Tags: coefficient, friction
 P: 1,236 If the coefficient of static friction between a table and a rope is $$\mu_{s}$$, what fraction of the rope can hang over the edge of a table without the rope sliding? Ok, so I declared two variables, P and 1-P . From here, all I know is that mass and weight are not of any concern in this problem. Could someone please offer some help in solving this problem? I know the answer is $$\frac{\mu_{s}}{1+\mu_{s}}$$ Thanks
 P: 37 Are you sure the answer you have is right? i get something slightly different. In any case, I think you should start by equating the two forces acting on your rope, $F_g$ and $F_f$. You know that $$F_g=mg$$, where m is the mass that's hanging, and that $$F_f=\mu_s(M-m)$$, where M is the total mass With these equations in hand, you can now find the critical percentage, M/m.

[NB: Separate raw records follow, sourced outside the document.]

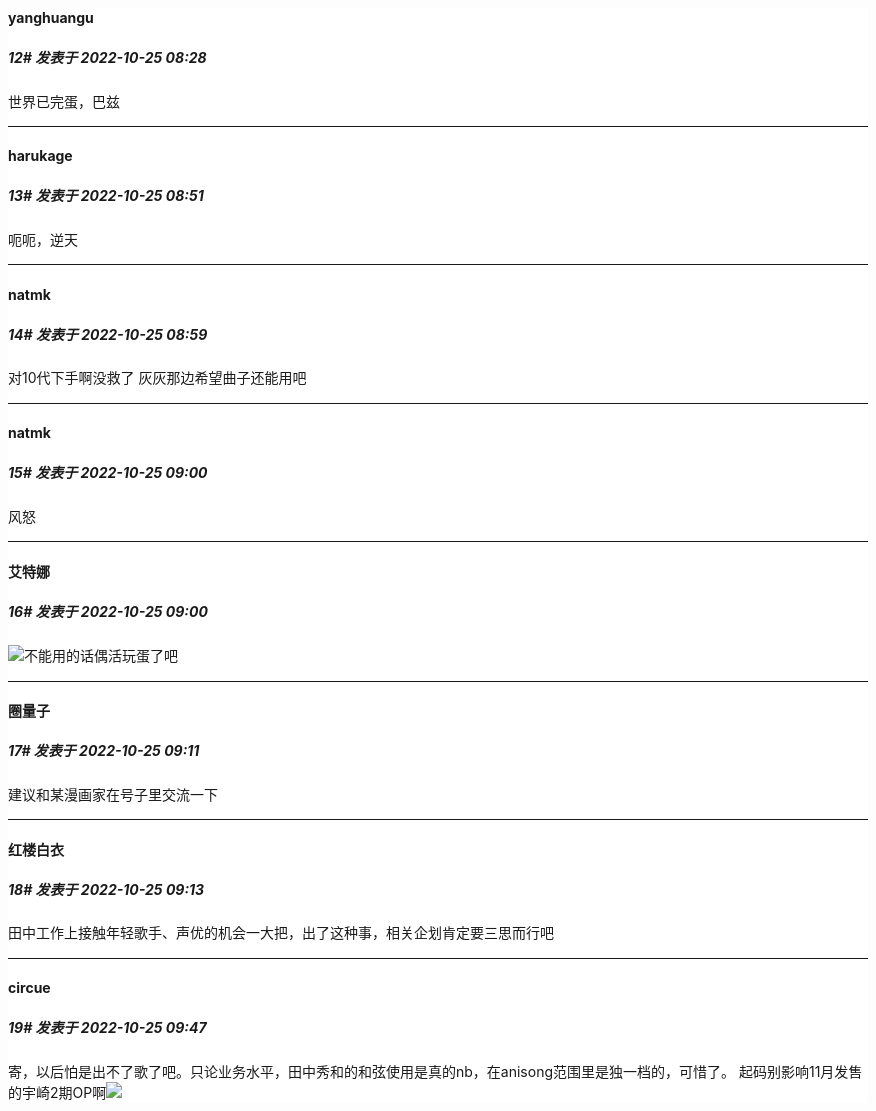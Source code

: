 ####  yanghuangu  
##### 12#       发表于 2022-10-25 08:28

世界已完蛋，巴兹

*****

####  harukage  
##### 13#       发表于 2022-10-25 08:51

呃呃，逆天

*****

####  natmk  
##### 14#       发表于 2022-10-25 08:59

对10代下手啊没救了 灰灰那边希望曲子还能用吧

*****

####  natmk  
##### 15#       发表于 2022-10-25 09:00

风怒

*****

####  艾特娜  
##### 16#       发表于 2022-10-25 09:00

<img src="https://static.saraba1st.com/image/smiley/face2017/130.png" referrerpolicy="no-referrer">不能用的话偶活玩蛋了吧

*****

####  圈量子  
##### 17#       发表于 2022-10-25 09:11

建议和某漫画家在号子里交流一下

*****

####  红楼白衣  
##### 18#       发表于 2022-10-25 09:13

田中工作上接触年轻歌手、声优的机会一大把，出了这种事，相关企划肯定要三思而行吧

*****

####  circue  
##### 19#       发表于 2022-10-25 09:47

寄，以后怕是出不了歌了吧。只论业务水平，田中秀和的和弦使用是真的nb，在anisong范围里是独一档的，可惜了。
起码别影响11月发售的宇崎2期OP啊<img src="https://static.saraba1st.com/image/smiley/face2017/003.png" referrerpolicy="no-referrer">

Hope it's useful, but once again, this leads to a different answer from that which you've got.
 PF Gold P: 867 Lets say that p is hanging of the table and 1-p is on the table. Think how much force (mg) p is pulling down with and how much friction is resisting due to the 1-p on the table. Then equate the two. Oops! once again I post a second after someone else!
P: 183
Coefficient of friction

 Quote by SN1987a Are you sure the answer you have is right? i get something slightly different. In any case, I think you should start by equating the two forces acting on your rope, $F_g$ and $F_f$. You know that $$F_g=mg$$, where m is the mass that's hanging, and that $$F_f=\mu_s(M-m)$$, where M is the total mass With these equations in hand, you can now find the critical percentage, M/m. Hope it's useful, but once again, this leads to a different answer from that which you've got.

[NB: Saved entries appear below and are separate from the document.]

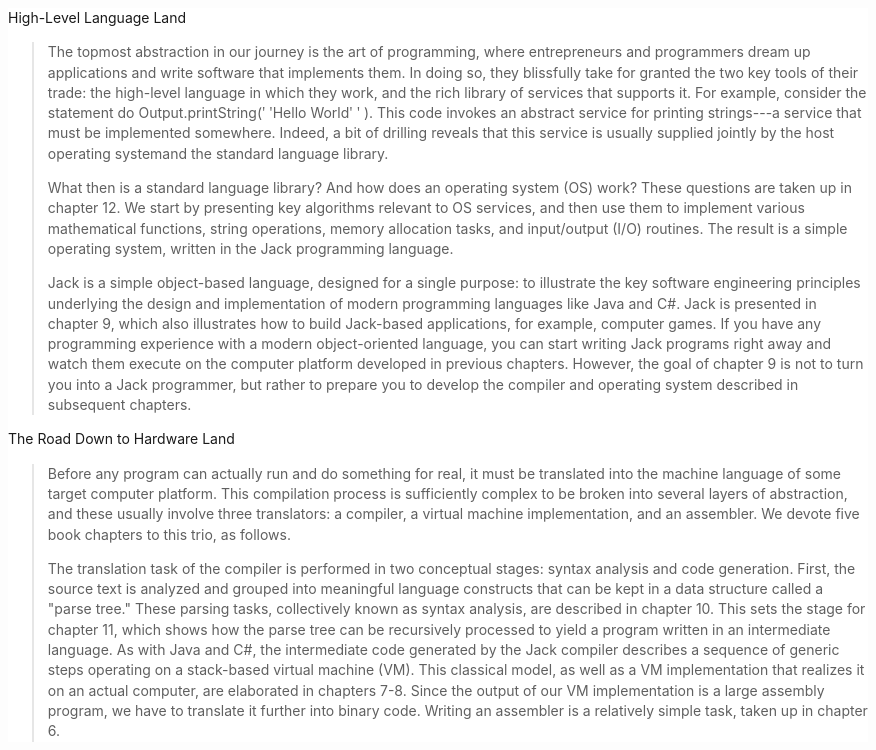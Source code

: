High-Level Language Land

> The topmost abstraction in our journey is the art of programming,
> where entrepreneurs and programmers dream up applications and write
> software that implements them. In doing so, they blissfully take for
> granted the two key tools of their trade: the high-level language in
> which they work, and the rich library of services that supports it.
> For example, consider the statement do Output.printString(ʹ ʹHello
> Worldʹ ʹ ). This code invokes an abstract service for printing
> strings---a service that must be implemented somewhere. Indeed, a bit
> of drilling reveals that this service is usually supplied jointly by
> the host operating systemand the standard language library.
>
> What then is a standard language library? And how does an operating
> system (OS) work? These questions are taken up in chapter 12. We start
> by presenting key algorithms relevant to OS services, and then use
> them to implement various mathematical functions, string operations,
> memory allocation tasks, and input/output (I/O) routines. The result
> is a simple operating system, written in the Jack programming
> language.
>
> Jack is a simple object-based language, designed for a single purpose:
> to illustrate the key software engineering principles underlying the
> design and implementation of modern programming languages like Java
> and C#. Jack is presented in chapter 9, which also illustrates how to
> build Jack-based applications, for example, computer games. If you
> have any programming experience with a modern object-oriented
> language, you can start writing Jack programs right away and watch
> them execute on the computer platform developed in previous chapters.
> However, the goal of chapter 9 is not to turn you into a Jack
> programmer, but rather to prepare you to develop the compiler and
> operating system described in subsequent chapters.

The Road Down to Hardware Land

> Before any program can actually run and do something for real, it must
> be translated into the machine language of some target computer
> platform. This compilation process is sufficiently complex to be
> broken into several layers of abstraction, and these usually involve
> three translators: a compiler, a virtual machine implementation, and
> an assembler. We devote five book chapters to this trio, as follows.
>
> The translation task of the compiler is performed in two conceptual
> stages: syntax analysis and code generation. First, the source text is
> analyzed and grouped into meaningful language constructs that can be
> kept in a data structure called a "parse tree." These parsing tasks,
> collectively known as syntax analysis, are described in chapter 10.
> This sets the stage for chapter 11, which shows how the parse tree can
> be recursively processed to yield a program written in an intermediate
> language. As with Java and C#, the intermediate code generated by the
> Jack compiler describes a sequence of generic steps operating on a
> stack-based virtual machine (VM). This classical model, as well as a
> VM implementation that realizes it on an actual computer, are
> elaborated in chapters 7-8. Since the output of our VM implementation
> is a large assembly program, we have to translate it further into
> binary code. Writing an assembler is a relatively simple task, taken
> up in chapter 6.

Did you really mean $$F_f=\mu_s(M-m)$$? The part in brackets has to be a force for the equation to be homogenous, so I think you are missing a 'g' in this equation.

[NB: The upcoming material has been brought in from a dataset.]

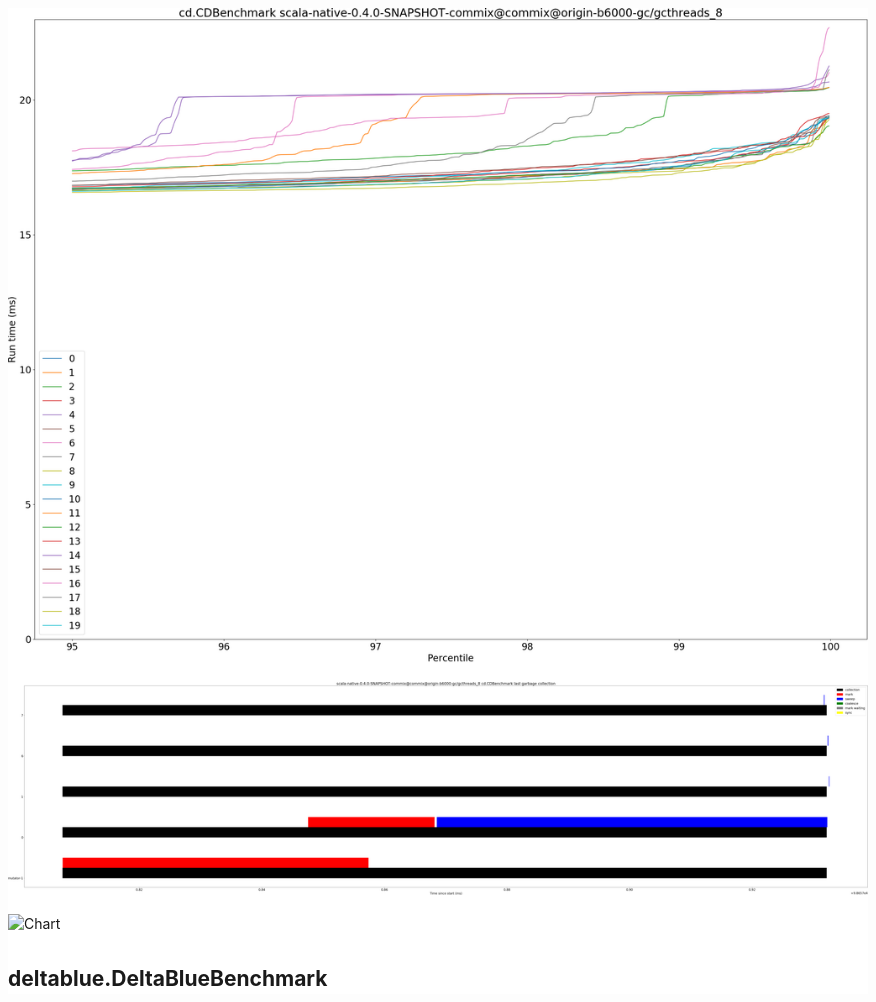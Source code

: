 ![Chart](percentile_95plus_cd.CDBenchmark_conf1.png)

![Chart](example_gc_last__conf1_3_cd.CDBenchmark.png)

![Chart](example_gc_last_batches_conf1_3_cd.CDBenchmark.png)

## deltablue.DeltaBlueBenchmark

I agree with the answer that you are looking for

Regards,
Sam
P: 37
 Quote by BerryBoy Did you really mean $$F_f=\mu_s(M-m)$$? The part in brackets has to be a force for the equation to be homogenous, so I think you are missing a 'g' in this equation. I agree with the answer that you are looking for Regards, Sam
Oops, yes, there's a g missing. So yeah, the answer is perfectly right.